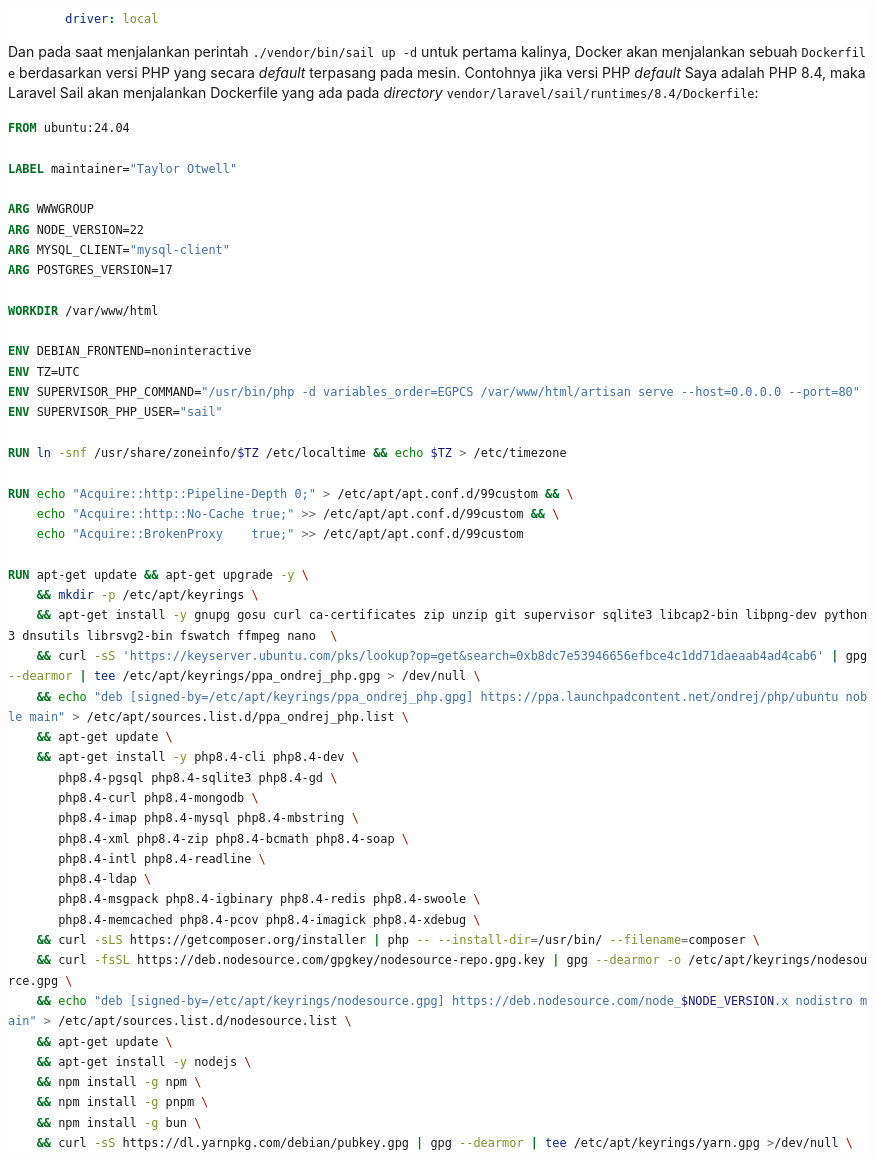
 ```yml
        driver: local
```

Dan pada saat menjalankan perintah `./vendor/bin/sail up -d` untuk pertama kalinya, Docker akan menjalankan sebuah `Dockerfile` berdasarkan versi PHP yang secara *default* terpasang pada mesin. Contohnya jika versi PHP *default* Saya adalah PHP 8.4, maka Laravel Sail akan menjalankan Dockerfile yang ada pada *directory* `vendor/laravel/sail/runtimes/8.4/Dockerfile`:

```Dockerfile
FROM ubuntu:24.04

LABEL maintainer="Taylor Otwell"

ARG WWWGROUP
ARG NODE_VERSION=22
ARG MYSQL_CLIENT="mysql-client"
ARG POSTGRES_VERSION=17

WORKDIR /var/www/html

ENV DEBIAN_FRONTEND=noninteractive
ENV TZ=UTC
ENV SUPERVISOR_PHP_COMMAND="/usr/bin/php -d variables_order=EGPCS /var/www/html/artisan serve --host=0.0.0.0 --port=80"
ENV SUPERVISOR_PHP_USER="sail"

RUN ln -snf /usr/share/zoneinfo/$TZ /etc/localtime && echo $TZ > /etc/timezone

RUN echo "Acquire::http::Pipeline-Depth 0;" > /etc/apt/apt.conf.d/99custom && \
    echo "Acquire::http::No-Cache true;" >> /etc/apt/apt.conf.d/99custom && \
    echo "Acquire::BrokenProxy    true;" >> /etc/apt/apt.conf.d/99custom

RUN apt-get update && apt-get upgrade -y \
    && mkdir -p /etc/apt/keyrings \
    && apt-get install -y gnupg gosu curl ca-certificates zip unzip git supervisor sqlite3 libcap2-bin libpng-dev python3 dnsutils librsvg2-bin fswatch ffmpeg nano  \
    && curl -sS 'https://keyserver.ubuntu.com/pks/lookup?op=get&search=0xb8dc7e53946656efbce4c1dd71daeaab4ad4cab6' | gpg --dearmor | tee /etc/apt/keyrings/ppa_ondrej_php.gpg > /dev/null \
    && echo "deb [signed-by=/etc/apt/keyrings/ppa_ondrej_php.gpg] https://ppa.launchpadcontent.net/ondrej/php/ubuntu noble main" > /etc/apt/sources.list.d/ppa_ondrej_php.list \
    && apt-get update \
    && apt-get install -y php8.4-cli php8.4-dev \
       php8.4-pgsql php8.4-sqlite3 php8.4-gd \
       php8.4-curl php8.4-mongodb \
       php8.4-imap php8.4-mysql php8.4-mbstring \
       php8.4-xml php8.4-zip php8.4-bcmath php8.4-soap \
       php8.4-intl php8.4-readline \
       php8.4-ldap \
       php8.4-msgpack php8.4-igbinary php8.4-redis php8.4-swoole \
       php8.4-memcached php8.4-pcov php8.4-imagick php8.4-xdebug \
    && curl -sLS https://getcomposer.org/installer | php -- --install-dir=/usr/bin/ --filename=composer \
    && curl -fsSL https://deb.nodesource.com/gpgkey/nodesource-repo.gpg.key | gpg --dearmor -o /etc/apt/keyrings/nodesource.gpg \
    && echo "deb [signed-by=/etc/apt/keyrings/nodesource.gpg] https://deb.nodesource.com/node_$NODE_VERSION.x nodistro main" > /etc/apt/sources.list.d/nodesource.list \
    && apt-get update \
    && apt-get install -y nodejs \
    && npm install -g npm \
    && npm install -g pnpm \
    && npm install -g bun \
    && curl -sS https://dl.yarnpkg.com/debian/pubkey.gpg | gpg --dearmor | tee /etc/apt/keyrings/yarn.gpg >/dev/null \
```
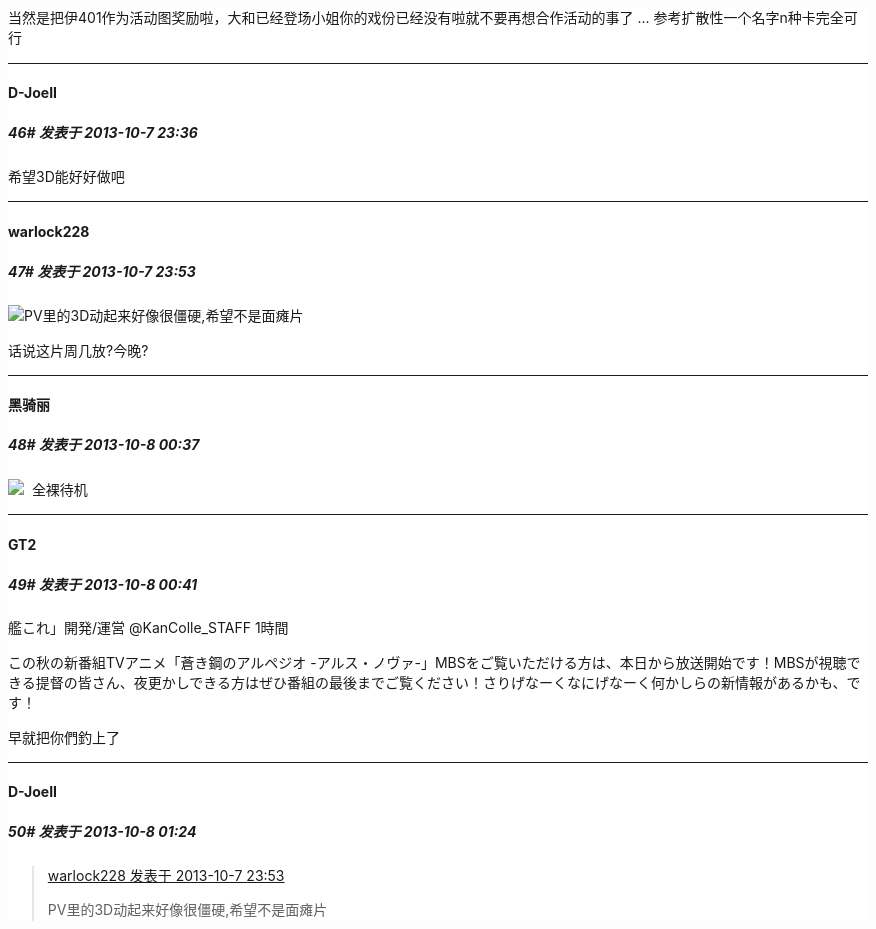 当然是把伊401作为活动图奖励啦，大和已经登场小姐你的戏份已经没有啦就不要再想合作活动的事了 ...</blockquote>
参考扩散性一个名字n种卡完全可行


-----

####  D-JoeII  
##### 46#       发表于 2013-10-7 23:36


希望3D能好好做吧


-----

####  warlock228  
##### 47#       发表于 2013-10-7 23:53


<img src="https://static.saraba1st.com/image/smiley/face/141.gif" referrerpolicy="no-referrer">PV里的3D动起来好像很僵硬,希望不是面瘫片

话说这片周几放?今晚?


-----

####  黑骑丽  
##### 48#       发表于 2013-10-8 00:37


<img src="https://static.saraba1st.com/image/smiley/dym/148.gif" referrerpolicy="no-referrer">  全裸待机


-----

####  GT2  
##### 49#       发表于 2013-10-8 00:41


艦これ」開発/運営 ‏@KanColle_STAFF 1時間


この秋の新番組TVアニメ「蒼き鋼のアルペジオ -アルス・ノヴァ-」MBSをご覧いただける方は、本日から放送開始です！MBSが視聴できる提督の皆さん、夜更かしできる方はぜひ番組の最後までご覧ください！さりげなーくなにげなーく何かしらの新情報があるかも、です！


早就把你們釣上了


-----

####  D-JoeII  
##### 50#       发表于 2013-10-8 01:24


<blockquote><a href="httphttps://bbs.saraba1st.com/2b/forum.php?mod=redirect&amp;goto=findpost&amp;pid=23229463&amp;ptid=949824" target="_blank">warlock228 发表于 2013-10-7 23:53</a>

PV里的3D动起来好像很僵硬,希望不是面瘫片
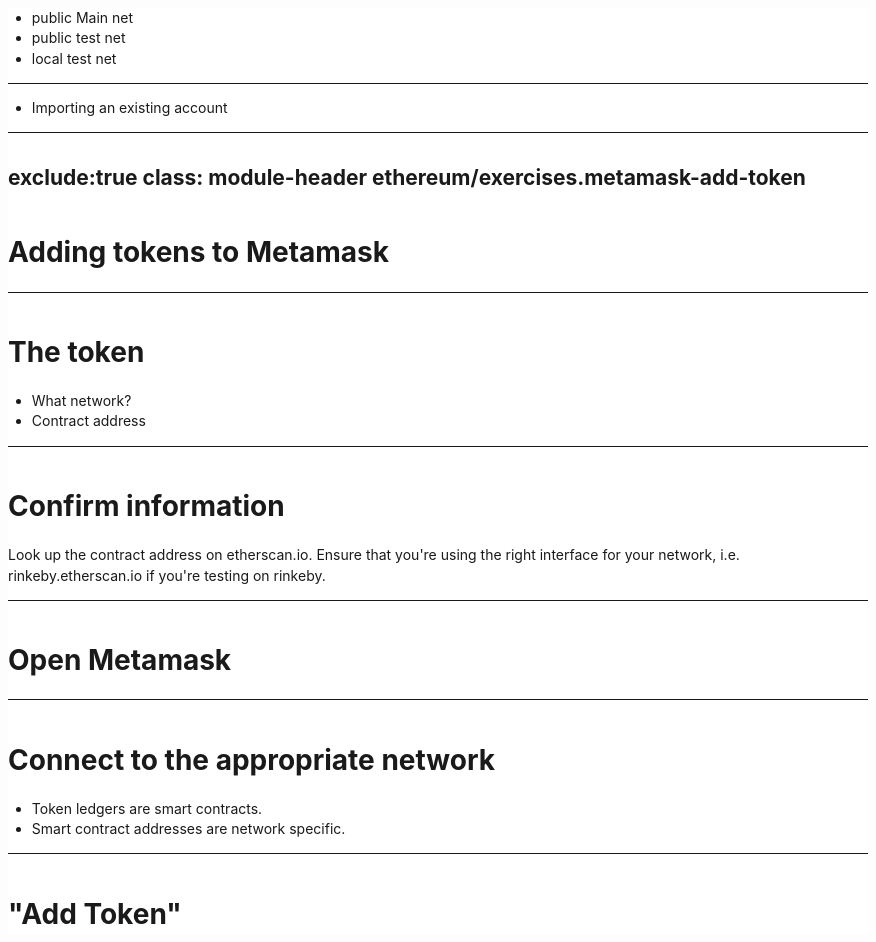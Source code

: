 * public Main net
* public test net
* local test net

---
* Importing an existing account

---
exclude:true
class: module-header ethereum/exercises.metamask-add-token
---
# Adding tokens to Metamask

---
# The token

* What network?
* Contract address

---
# Confirm information

Look up the contract address on etherscan.io. Ensure that you're using the right interface for your network, i.e. rinkeby.etherscan.io if you're testing on rinkeby.

---
# Open Metamask

---
# Connect to the appropriate network

* Token ledgers are smart contracts.
* Smart contract addresses are network specific.

---
# "Add Token"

- - - - - - -

### [Problem details]
Please give the number of lines in the listing above that contain the string "null", without anything else.

### [Written response]
2